Start of Block

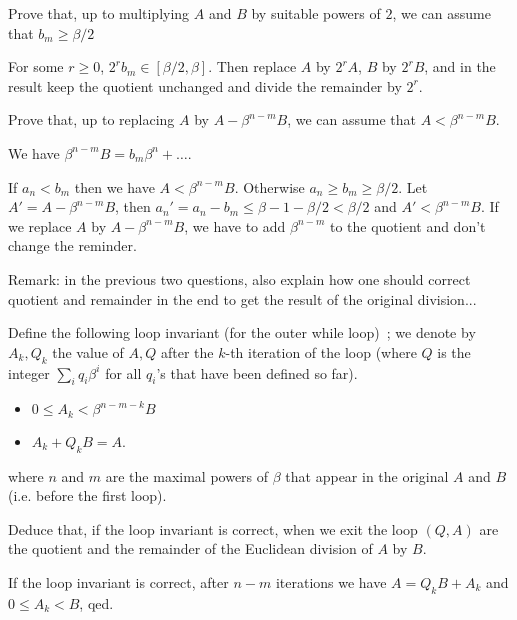 \documentclass[11pt]{exam}
\theoremstyle{definition}
\begin{document}
{\begin{questions}
\question Prove that, up to multiplying $A$ and $B$ by suitable
powers of $2$, we can assume that $b_{m} \geq \beta / 2$
\bigskip

\begin{solution}
For some $r \geq 0$, $2^r b_{m} \in [\beta/2, \beta]$.
Then replace $A$ by $2^r A$, $B$ by $2^r B$, and in the result keep
the quotient unchanged and divide the remainder by $2^r$. 
\end{solution}

\question Prove that, up to replacing $A$ by $A - \beta^{n-m}B$, we can
assume that $A < \beta^{n-m} B$.
\bigskip

\begin{solution}
We have $\beta^{n-m} B = b_m \beta^n + \dots$.

If $a_n < b_m$ then we have $A < \beta^{n-m} B$. Otherwise $a_n \geq b_m \geq \beta/2$. Let $A' = A - \beta^{n-m}B$, then $a_n' = a_n - b_m \leq \beta-1-\beta/2 < \beta/2$ and $A' < \beta^{n-m} B$.
If we replace $A$ by $A - \beta^{n-m} B$, we have to add $\beta^{n-m}$ to the quotient and don't change the reminder. 
\end{solution}

Remark: in the previous two questions, also explain how one should
  correct quotient and remainder in the end to get the result of the
  original division...
\bigskip

Define the following loop invariant (for the outer
while loop)~; we denote by $A_k, Q_k$ the value of $A, Q$ after the
$k$-th iteration of the loop (where $Q$ is the integer $\sum_i q_i \beta^i$ for all $q_i$'s that have been defined so far).
\begin{itemize}
\item $0\leq A_k < \beta^{n-m-k} B$
\item $A_k + Q_k B = A$. 
\end{itemize}
where $n$ and $m$ are the maximal powers of $\beta$ that appear in the original $A$ and $B$ (i.e. before the first loop).
\bigskip

\question Deduce that, if the loop invariant is correct, when we exit the
loop $(Q, A)$ are the quotient and the remainder of the Euclidean division
of $A$ by $B$.
\bigskip

\begin{solution}
If the loop invariant is correct, after $n-m$ iterations
we have $A = Q_k B + A_k$ and $0 \leq A_k < B$, qed. 
\end{solution}


\end{questions}}
\end{document}
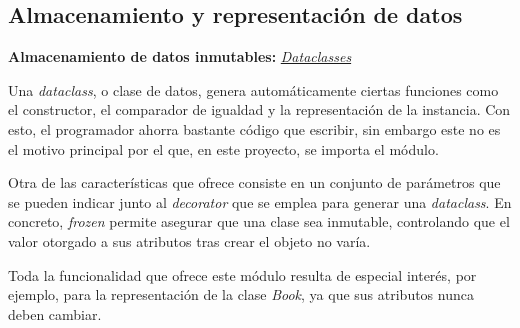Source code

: \subsection{Almacenamiento y representación de datos}

\textbf{Almacenamiento de datos inmutables:} \href{https://docs.python.org/3/library/dataclasses.html}{\textit{Dataclasses}}

Una \textit{dataclass}, o clase de datos, genera automáticamente ciertas funciones como el constructor, el comparador de igualdad y la representación de la instancia. Con esto, el programador ahorra bastante código que escribir, sin embargo este no es el motivo principal por el que, en este proyecto, se importa el módulo.

Otra de las características que ofrece consiste en un conjunto de parámetros que se pueden indicar junto al \textit{decorator} que se emplea para generar una \textit{dataclass}. En concreto, \textit{frozen} permite asegurar que una clase sea inmutable, controlando que el valor otorgado a sus atributos tras crear el objeto no varía.

Toda la funcionalidad que ofrece este módulo resulta de especial interés, por ejemplo, para la representación de la clase \textit{Book}, ya que sus atributos nunca deben cambiar.
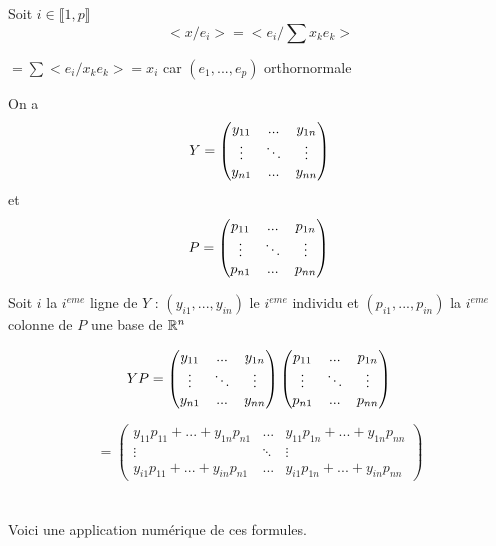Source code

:\documentclass{article}
\begin{document}
Soit $i \in \llbracket 1,p \rrbracket$ $$ <x/e_i> = <e_i / \sum x_ke_k >$$     \begin{center}
                                $= \sum <e_i/x_ke_k>= x_i$ car $(e_1,...,e_p)$ orthornormale\end{center}
On a\\
$$\\Y = \begin{pmatrix} y_{11} & ... & y_{1n}\\ \vdots & \ddots & \vdots\\  y_{n1} & ... & y_{nn}\end{pmatrix}$$ et $$P =  \begin{pmatrix} p_{11} & ... &p_{1n}\\ \vdots & \ddots & \vdots\\  p_{n1} & ... & p_{nn}\end{pmatrix}\\\\$$

Soit $i$ la $i^{eme}$ ligne de $Y$ : $(y_{i1},...,y_{in})$ le $i^{eme}$ individu et $(p_{i1},...,p_{in})$ la  $i^{eme}$ colonne de $P$ une base de $\mathbb{R}^n\\\\$

$$YP =\begin{pmatrix} y_{11} & ... & y_{1n}\\ \vdots & \ddots & \vdots\\  y_{n1} & ... & y_{nn}\end{pmatrix} \begin{pmatrix} p_{11} & ... &p_{1n}\\ \vdots & \ddots & \vdots\\  p_{n1} & ... & p_{nn}\end{pmatrix} \\ $$

$$ = \begin{pmatrix} y_{11}p_{11}+...+y_{1n}p_{n1} & ... & y_{11}p_{1n}+...+y_{1n}p_{nn}\\
\vdots & \ddots & \vdots\\
y_{i1}p_{11}+...+y_{in}p_{n1} & ... & y_{i1}p_{1n}+...+y_{in}p_{nn}\end{pmatrix}
$$
\\\\
Voici une application numérique de ces formules. 
\end{document}
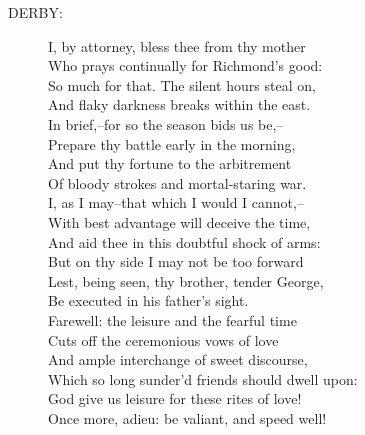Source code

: \documentclass{article}
\begin{document}
\begin{description}
\item[DERBY:] 
\hspace{1pt}I, by attorney, bless thee from thy mother\\
\hspace{1pt}Who prays continually for Richmond's good:\\
\hspace{1pt}So much for that. The silent hours steal on,\\
\hspace{1pt}And flaky darkness breaks within the east.\\
\hspace{1pt}In brief,--for so the season bids us be,--\\
\hspace{1pt}Prepare thy battle early in the morning,\\
\hspace{1pt}And put thy fortune to the arbitrement\\
\hspace{1pt}Of bloody strokes and mortal-staring war.\\
\hspace{1pt}I, as I may--that which I would I cannot,--\\
\hspace{1pt}With best advantage will deceive the time,\\
\hspace{1pt}And aid thee in this doubtful shock of arms:\\
\hspace{1pt}But on thy side I may not be too forward\\
\hspace{1pt}Lest, being seen, thy brother, tender George,\\
\hspace{1pt}Be executed in his father's sight.\\
\hspace{1pt}Farewell: the leisure and the fearful time\\
\hspace{1pt}Cuts off the ceremonious vows of love\\
\hspace{1pt}And ample interchange of sweet discourse,\\
\hspace{1pt}Which so long sunder'd friends should dwell upon:\\
\hspace{1pt}God give us leisure for these rites of love!\\
\hspace{1pt}Once more, adieu: be valiant, and speed well!\\
\end{description}
\end{document}
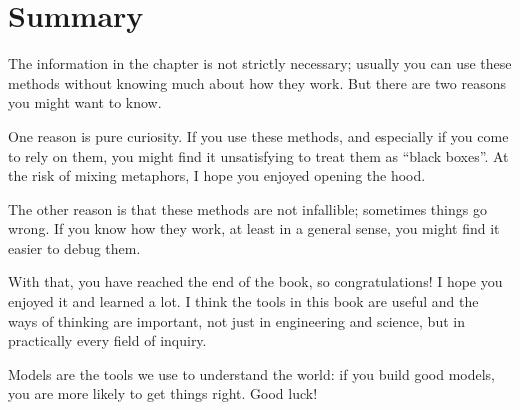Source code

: \section{Summary}

The information in the chapter is not strictly necessary; usually you can use these methods without knowing much about how they work.  But there are two reasons you might want to know.

One reason is pure curiosity.  If you use these methods, and especially if you come to rely on them, you might find it unsatisfying to treat them as ``black boxes''.  At the risk of mixing metaphors, I hope you enjoyed opening the hood.

The other reason is that these methods are not infallible; sometimes things go wrong.  If you know how they work, at least in a general sense, you might find it easier to debug them.

With that, you have reached the end of the book, so congratulations!  I hope you enjoyed it and learned a lot.  I think the tools in this book are useful and the ways of thinking are important, not just in engineering and science, but in practically every field of inquiry.

Models are the tools we use to understand the world: if you build good models, you are more likely to get things right.  Good luck!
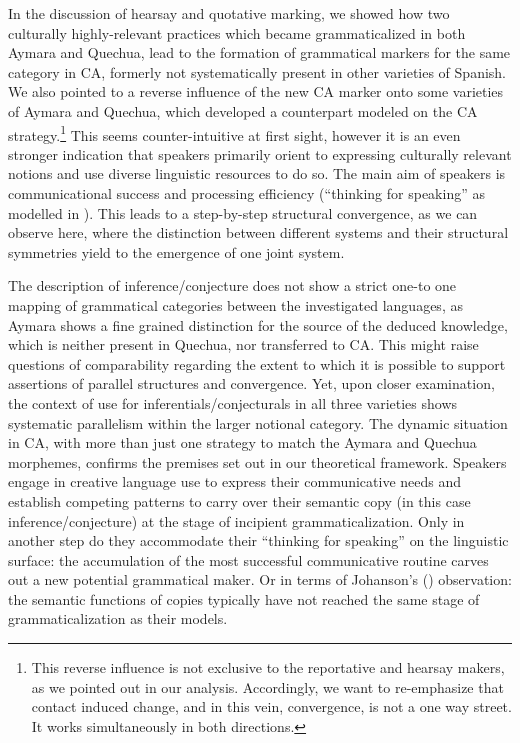 \documentclass[output=paper,hidelinks]{langscibook}
\begin{document}
In the discussion of hearsay and quotative marking, we showed how two culturally highly-relevant practices which became grammaticalized in both Aymara and Quechua, lead to the formation of grammatical markers for the same category in CA, formerly not systematically present in other varieties of Spanish. We also pointed to a reverse influence of the new CA marker onto some varieties of Aymara and Quechua, which developed a counterpart modeled on the CA strategy.\footnote{This reverse influence is not exclusive to the reportative and hearsay makers, as we pointed out in our analysis. Accordingly, we want to re-emphasize that contact induced change, and in this vein, convergence, is not a one way street. It works simultaneously in both directions. } This seems counter-intuitive at first sight, however it is an even stronger indication that speakers primarily orient to expressing culturally relevant notions and use diverse linguistic resources to do so. The main aim of speakers is communicational success and processing efficiency (“thinking for speaking” as modelled in \citealt{slobin2016thinking}). This leads to a step-by-step structural convergence, as we can observe here, where the distinction between different systems and their structural symmetries yield to the emergence of one joint system.

The description of inference/conjecture does not show a strict one-to one mapping of grammatical categories between the investigated languages, as Aymara shows a fine grained distinction for the source of the deduced knowledge, which is neither present in Quechua, nor transferred to CA. This might raise questions of comparability regarding the extent to which it is possible to support assertions of parallel structures and convergence. Yet, upon closer examination, the context of use for inferentials/conjecturals in all three varieties shows systematic parallelism within the larger notional category. The dynamic situation in CA, with more than just one strategy to match the Aymara and Quechua morphemes, confirms the premises set out in our theoretical framework. Speakers engage in creative language use to express their communicative needs \citep{babel2014doing} and establish competing patterns to carry over their semantic copy (in this case inference/conjecture) at the stage of incipient grammaticalization. Only in another step do they accommodate their “thinking for speaking” \citep{slobin2016thinking} on the linguistic surface: the accumulation of the most successful communicative routine carves out a new potential grammatical maker. Or in terms of Johanson's (\citeyear{RN59}) observation: the semantic functions of copies typically have not reached the same stage of grammaticalization as their models.
\end{document}
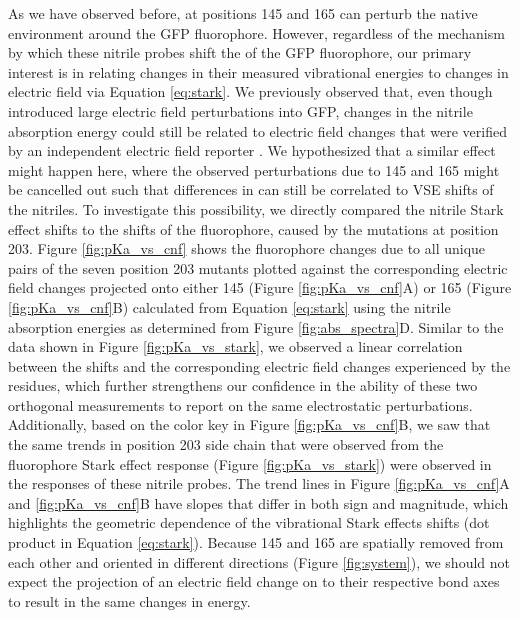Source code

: As we have observed before, \pCNF{} at positions 145 and 165 can perturb the native environment around the GFP fluorophore.
However, regardless of the mechanism by which these nitrile probes shift the \pKa{} of the GFP fluorophore, our primary interest is in relating changes in their measured vibrational energies to changes in electric field via Equation \ref{eq:stark}.
We previously observed that, even though \pCNF{} introduced large electric field perturbations into GFP, changes in the nitrile absorption energy could still be related to electric field changes that were verified by an independent electric field reporter \cite{Slocum2016}.
We hypothesized that a similar effect might happen here, where the observed \pKa{} perturbations due to \pCNF{} 145 and 165 might be cancelled out such that differences in \pKa{} can still be correlated to VSE shifts of the nitriles.
To investigate this possibility, we directly compared the nitrile Stark effect shifts to the \pKa{} shifts of the fluorophore, caused by the mutations at position 203.
Figure \ref{fig:pKa_vs_cnf} shows the fluorophore \pKa{} changes due to all unique pairs of the seven position 203 mutants plotted against the corresponding electric field changes projected onto either \pCNF{} 145 (Figure \ref{fig:pKa_vs_cnf}A) or 165 (Figure \ref{fig:pKa_vs_cnf}B) calculated from Equation \ref{eq:stark} using the nitrile absorption energies as determined from Figure \ref{fig:abs_spectra}D.
Similar to the data shown in Figure \ref{fig:pKa_vs_stark}, we observed a linear correlation between the \pKa{} shifts and the corresponding electric field changes experienced by the \pCNF{} residues, which further strengthens our confidence in the ability of these two orthogonal measurements to report on the same electrostatic perturbations.
Additionally, based on the color key in Figure \ref{fig:pKa_vs_cnf}B, we saw that the same trends in position 203 side chain that were observed from the fluorophore Stark effect response (Figure \ref{fig:pKa_vs_stark}) were observed in the responses of these nitrile probes.
The trend lines in Figure \ref{fig:pKa_vs_cnf}A and \ref{fig:pKa_vs_cnf}B have slopes that differ in both sign and magnitude, which highlights the geometric dependence of the vibrational Stark effects shifts (dot product in Equation \ref{eq:stark}).
Because \pCNF{} 145 and 165 are spatially removed from each other and oriented in different directions (Figure \ref{fig:system}), we should not expect the projection of an electric field change on to their respective bond axes to result in the same changes in energy.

End of Block

Where a line above holds the string "este", copy that line.

EXERCISE RESULT
Una \textit{dataclass}, o clase de datos, genera automáticamente ciertas funciones como el constructor, el comparador de igualdad y la representación de la instancia. Con esto, el programador ahorra bastante código que escribir, sin embargo este no es el motivo principal por el que, en este proyecto, se importa el módulo.
Toda la funcionalidad que ofrece este módulo resulta de especial interés, por ejemplo, para la representación de la clase \textit{Book}, ya que sus atributos nunca deben cambiar.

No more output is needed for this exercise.